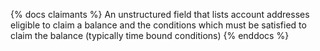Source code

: {% docs claimants %}
An unstructured field that lists account addresses eligible to claim a balance and the conditions which must be satisfied to claim the balance (typically time bound conditions)
{% enddocs %}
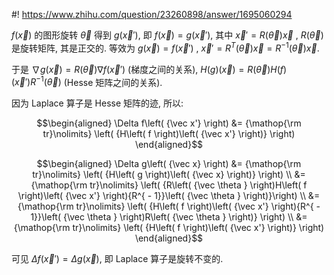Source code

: #! https://www.zhihu.com/question/23260898/answer/1695060294

[comment]: <> (Answer URL: https://www.zhihu.com/question/23260898/answer/1695060294)
[comment]: <> (Question Title: 如何证明拉普拉斯算子为旋转不变算子？)
[comment]: <> (Author Name: 采石工)
[comment]: <> (Create Time: 2021-01-24 15:13:12)

$f\left( \vec{x} \right)$ 的图形旋转 $\vec \theta$ 得到 $g\left( \vec x' \right)$, 即  $f\left( \vec{x} \right) = g\left( \vec x' \right)$, 其中  $\vec x' = R\left( \vec\theta \right)\vec x$  ,  $R\left( \vec\theta \right)$  是旋转矩阵, 其是正交的. 等效为  $g\left( \vec x \right) = f\left( \vec{x}' \right)$  ,  $\vec x' = R^{T}\left( \vec\theta \right)\vec x= R^{-1}\left( \vec\theta \right)\vec x$.

于是 $\nabla g\left( {\vec x} \right) = R\left( \vec\theta \right)\nabla f\left( {\vec x'} \right)$ (梯度之间的关系), $H\left( g \right)\left( {\vec x} \right) = R\left( {\vec \theta } \right)H\left( f \right)\left( {\vec x'} \right){R^{ - 1}}\left( {\vec \theta } \right)$ (Hesse 矩阵之间的关系).

因为 Laplace 算子是 Hesse 矩阵的迹, 所以:

$$\begin{aligned} \Delta f\left( {\vec x'} \right) &= {\mathop{\rm
tr}\nolimits} \left( {H\left( f \right)\left( {\vec x'} \right)} \right)
\end{aligned}$$

$$\begin{aligned} 
\Delta g\left( {\vec x} \right) 
&= {\mathop{\rm tr}\nolimits} \left( {H\left( g \right)\left( {\vec x} \right)} \right) \\
&= {\mathop{\rm tr}\nolimits} \left( {R\left( {\vec \theta } \right)H\left( f \right)\left( {\vec x'} \right){R^{ - 1}}\left( {\vec \theta } \right)}\right) \\ 
&= {\mathop{\rm tr}\nolimits} \left( {H\left( f \right)\left( {\vec x'} \right){R^{ - 1}}\left( {\vec \theta } \right)R\left( {\vec \theta } \right)} \right) \\
&= {\mathop{\rm tr}\nolimits} \left( {H\left( f \right)\left( {\vec x'} \right)} \right) 
\end{aligned}$$

可见  $\Delta f\left( {\vec x'} \right) = \Delta g\left( {\vec x} \right)$, 即 Laplace 算子是旋转不变的.


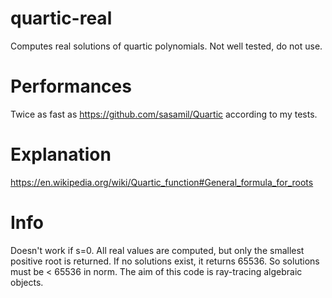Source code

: # quartic-real
Computes real solutions of quartic polynomials. Not well tested, do not use.

# Performances
Twice as fast as https://github.com/sasamil/Quartic according to my tests.

# Explanation
https://en.wikipedia.org/wiki/Quartic_function#General_formula_for_roots

# Info
Doesn't work if s=0. All real values are computed, but only the smallest positive root is returned. If no solutions exist, it returns 65536. So solutions must be < 65536 in norm. The aim of this code is ray-tracing algebraic objects.


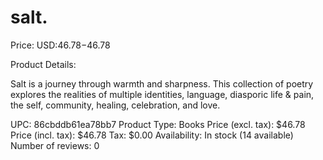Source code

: # salt.

Price: USD:$46.78-$46.78

Product Details:

Salt is a journey through warmth and sharpness. This collection of poetry explores the realities of multiple identities, language, diasporic life & pain, the self, community, healing, celebration, and love.

UPC: 86cbddb61ea78bb7
Product Type: Books
Price (excl. tax): $46.78
Price (incl. tax): $46.78
Tax: $0.00
Availability: In stock (14 available)
Number of reviews: 0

**********

- PROBLEM REQUIREMENTS
Search the data for the string "zhihu" and copy out every line where it is found.

- OUTPUT OF THE TASK
: #! https://www.zhihu.com/question/23260898/answer/1695060294
[comment]: <> (Answer URL: https://www.zhihu.com/question/23260898/answer/1695060294)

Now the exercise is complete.